- _EXERCISE_:
Read through the lines below for the string "potenzino" and copy each one that has it.

- _EXERCISE DATA_:
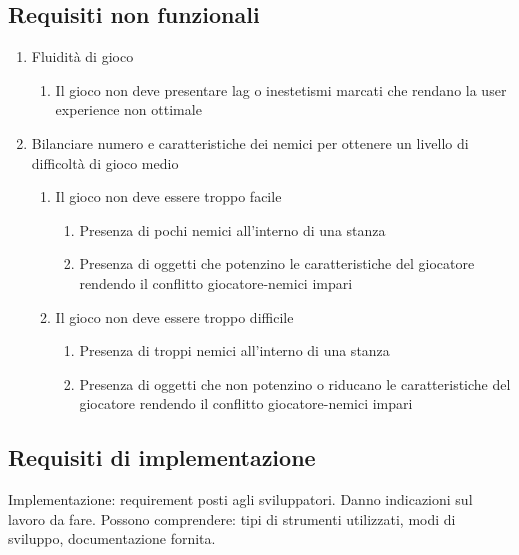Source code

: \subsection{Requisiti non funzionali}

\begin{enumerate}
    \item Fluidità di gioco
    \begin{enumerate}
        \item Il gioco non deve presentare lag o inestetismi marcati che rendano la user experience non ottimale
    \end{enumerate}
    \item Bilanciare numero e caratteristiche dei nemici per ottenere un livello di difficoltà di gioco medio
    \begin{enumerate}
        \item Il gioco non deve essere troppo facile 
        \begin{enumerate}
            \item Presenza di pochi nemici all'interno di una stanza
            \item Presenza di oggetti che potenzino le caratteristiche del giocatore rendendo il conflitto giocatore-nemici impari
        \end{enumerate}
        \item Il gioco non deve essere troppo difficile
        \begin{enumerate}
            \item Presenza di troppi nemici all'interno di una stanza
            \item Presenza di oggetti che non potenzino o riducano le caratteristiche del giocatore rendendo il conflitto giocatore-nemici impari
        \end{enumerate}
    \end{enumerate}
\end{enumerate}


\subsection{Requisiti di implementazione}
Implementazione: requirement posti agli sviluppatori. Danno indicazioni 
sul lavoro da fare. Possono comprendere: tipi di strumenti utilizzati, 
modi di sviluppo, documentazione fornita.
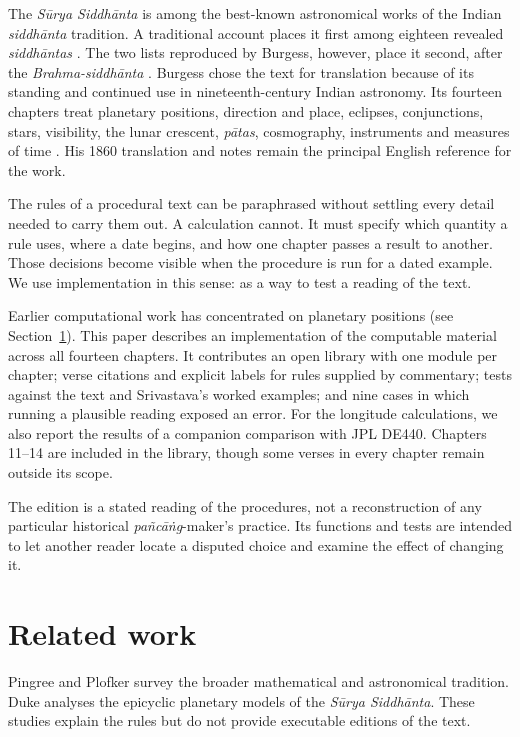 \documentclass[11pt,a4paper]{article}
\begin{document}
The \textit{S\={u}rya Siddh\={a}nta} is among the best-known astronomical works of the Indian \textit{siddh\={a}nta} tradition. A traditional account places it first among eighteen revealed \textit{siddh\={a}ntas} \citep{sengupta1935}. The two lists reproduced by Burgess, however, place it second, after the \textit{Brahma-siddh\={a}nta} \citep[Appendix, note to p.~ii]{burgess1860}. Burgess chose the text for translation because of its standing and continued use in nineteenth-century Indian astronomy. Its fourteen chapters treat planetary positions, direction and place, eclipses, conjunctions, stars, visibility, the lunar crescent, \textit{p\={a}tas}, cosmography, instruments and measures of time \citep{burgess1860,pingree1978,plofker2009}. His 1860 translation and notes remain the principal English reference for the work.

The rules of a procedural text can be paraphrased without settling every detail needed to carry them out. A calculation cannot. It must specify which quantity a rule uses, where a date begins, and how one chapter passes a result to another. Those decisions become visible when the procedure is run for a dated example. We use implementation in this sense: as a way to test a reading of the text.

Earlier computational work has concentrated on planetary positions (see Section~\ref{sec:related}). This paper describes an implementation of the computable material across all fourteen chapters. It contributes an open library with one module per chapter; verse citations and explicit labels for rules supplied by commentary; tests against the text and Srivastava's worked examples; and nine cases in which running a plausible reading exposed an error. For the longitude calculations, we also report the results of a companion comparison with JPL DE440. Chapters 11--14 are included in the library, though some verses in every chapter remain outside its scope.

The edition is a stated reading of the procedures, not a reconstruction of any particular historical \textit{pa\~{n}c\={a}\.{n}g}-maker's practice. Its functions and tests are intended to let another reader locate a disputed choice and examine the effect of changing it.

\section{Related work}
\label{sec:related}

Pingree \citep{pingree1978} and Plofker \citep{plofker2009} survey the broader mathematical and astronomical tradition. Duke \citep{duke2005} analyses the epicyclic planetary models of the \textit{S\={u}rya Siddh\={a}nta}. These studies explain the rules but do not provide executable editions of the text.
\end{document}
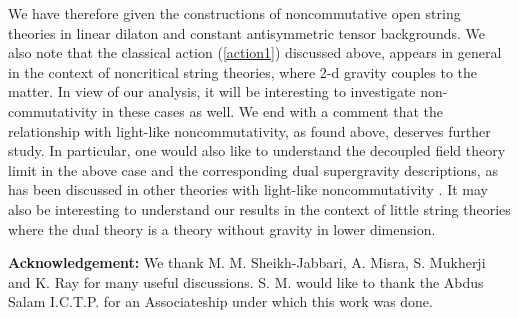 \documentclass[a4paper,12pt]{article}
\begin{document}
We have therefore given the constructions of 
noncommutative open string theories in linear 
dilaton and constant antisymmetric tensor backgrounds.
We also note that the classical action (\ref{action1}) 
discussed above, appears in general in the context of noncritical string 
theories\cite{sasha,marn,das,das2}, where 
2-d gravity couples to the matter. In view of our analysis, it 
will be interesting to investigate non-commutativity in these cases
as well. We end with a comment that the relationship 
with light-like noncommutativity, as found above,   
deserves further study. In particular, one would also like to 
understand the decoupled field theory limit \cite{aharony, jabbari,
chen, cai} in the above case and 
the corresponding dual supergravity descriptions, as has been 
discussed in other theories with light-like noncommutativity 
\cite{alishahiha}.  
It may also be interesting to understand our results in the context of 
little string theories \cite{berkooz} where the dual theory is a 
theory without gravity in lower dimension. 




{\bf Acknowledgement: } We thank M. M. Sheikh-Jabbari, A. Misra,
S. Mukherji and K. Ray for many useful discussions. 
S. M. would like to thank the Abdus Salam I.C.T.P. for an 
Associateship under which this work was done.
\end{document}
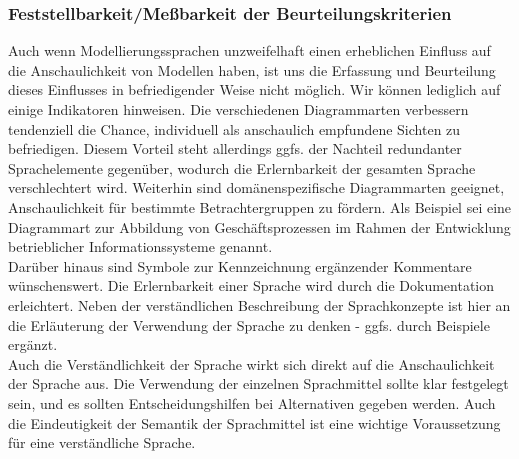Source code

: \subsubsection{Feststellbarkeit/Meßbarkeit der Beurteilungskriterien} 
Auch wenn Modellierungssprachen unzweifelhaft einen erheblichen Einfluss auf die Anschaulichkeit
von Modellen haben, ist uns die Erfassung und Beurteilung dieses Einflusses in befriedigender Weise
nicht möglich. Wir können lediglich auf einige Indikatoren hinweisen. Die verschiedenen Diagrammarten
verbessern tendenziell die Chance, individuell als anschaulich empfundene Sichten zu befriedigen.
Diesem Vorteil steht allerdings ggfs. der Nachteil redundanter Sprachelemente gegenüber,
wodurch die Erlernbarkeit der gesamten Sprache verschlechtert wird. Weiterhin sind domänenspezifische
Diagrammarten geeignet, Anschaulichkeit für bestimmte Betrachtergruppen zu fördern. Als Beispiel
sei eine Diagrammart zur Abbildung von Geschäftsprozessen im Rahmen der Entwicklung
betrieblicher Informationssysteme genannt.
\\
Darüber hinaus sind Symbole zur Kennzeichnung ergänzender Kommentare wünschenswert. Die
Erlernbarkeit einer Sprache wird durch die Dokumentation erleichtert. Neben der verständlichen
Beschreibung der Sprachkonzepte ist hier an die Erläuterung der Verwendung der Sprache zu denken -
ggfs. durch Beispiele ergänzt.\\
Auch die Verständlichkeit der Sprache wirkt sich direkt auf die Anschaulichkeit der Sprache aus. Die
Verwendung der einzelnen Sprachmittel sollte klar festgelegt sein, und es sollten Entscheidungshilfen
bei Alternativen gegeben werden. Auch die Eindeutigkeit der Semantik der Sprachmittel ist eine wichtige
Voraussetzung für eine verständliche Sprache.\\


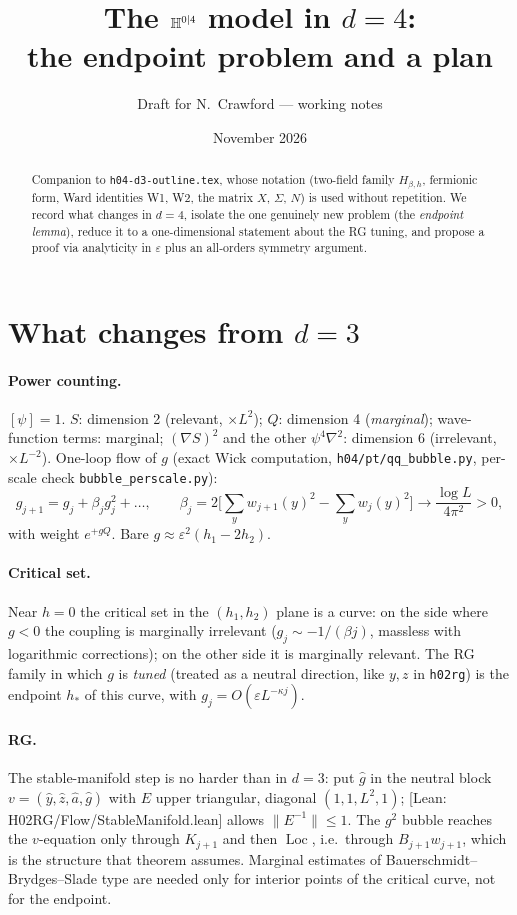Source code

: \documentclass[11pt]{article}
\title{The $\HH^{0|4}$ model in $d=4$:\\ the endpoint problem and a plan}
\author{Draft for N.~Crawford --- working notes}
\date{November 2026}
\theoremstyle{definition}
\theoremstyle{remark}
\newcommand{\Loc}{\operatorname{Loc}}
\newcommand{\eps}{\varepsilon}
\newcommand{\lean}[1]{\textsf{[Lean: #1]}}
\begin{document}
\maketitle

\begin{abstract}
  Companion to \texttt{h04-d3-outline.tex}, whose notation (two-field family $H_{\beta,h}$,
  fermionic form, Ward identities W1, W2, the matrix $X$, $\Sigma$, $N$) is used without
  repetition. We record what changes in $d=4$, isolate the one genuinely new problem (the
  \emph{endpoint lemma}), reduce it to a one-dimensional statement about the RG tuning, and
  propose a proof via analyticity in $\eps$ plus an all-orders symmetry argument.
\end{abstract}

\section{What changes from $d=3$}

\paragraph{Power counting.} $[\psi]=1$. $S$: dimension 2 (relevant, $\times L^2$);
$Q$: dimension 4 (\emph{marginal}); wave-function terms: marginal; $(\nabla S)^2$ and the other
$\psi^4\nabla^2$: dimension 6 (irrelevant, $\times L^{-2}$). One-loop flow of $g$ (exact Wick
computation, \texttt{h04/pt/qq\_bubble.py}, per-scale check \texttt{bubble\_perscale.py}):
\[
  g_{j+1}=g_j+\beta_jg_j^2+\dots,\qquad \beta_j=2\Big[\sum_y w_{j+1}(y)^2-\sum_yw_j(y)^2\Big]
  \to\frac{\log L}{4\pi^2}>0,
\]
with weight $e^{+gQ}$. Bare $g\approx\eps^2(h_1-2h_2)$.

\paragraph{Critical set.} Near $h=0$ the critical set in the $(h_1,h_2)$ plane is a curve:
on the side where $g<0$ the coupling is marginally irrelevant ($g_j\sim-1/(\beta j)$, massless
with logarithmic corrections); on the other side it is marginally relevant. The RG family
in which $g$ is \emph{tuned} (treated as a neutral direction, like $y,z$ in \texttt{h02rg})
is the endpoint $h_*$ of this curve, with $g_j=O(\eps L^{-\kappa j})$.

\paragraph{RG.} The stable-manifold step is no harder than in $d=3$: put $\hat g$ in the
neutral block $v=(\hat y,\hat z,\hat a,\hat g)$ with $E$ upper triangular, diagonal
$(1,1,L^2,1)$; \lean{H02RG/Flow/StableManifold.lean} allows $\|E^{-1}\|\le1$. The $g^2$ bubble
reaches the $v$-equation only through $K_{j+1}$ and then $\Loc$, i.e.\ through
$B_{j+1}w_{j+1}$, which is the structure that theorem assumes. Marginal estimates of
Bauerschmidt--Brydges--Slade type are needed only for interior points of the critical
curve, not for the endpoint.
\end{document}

- _RESPONSE TO THE EXERCISE_:
            \item Presenza di oggetti che potenzino le caratteristiche del giocatore rendendo il conflitto giocatore-nemici impari
            \item Presenza di oggetti che non potenzino o riducano le caratteristiche del giocatore rendendo il conflitto giocatore-nemici impari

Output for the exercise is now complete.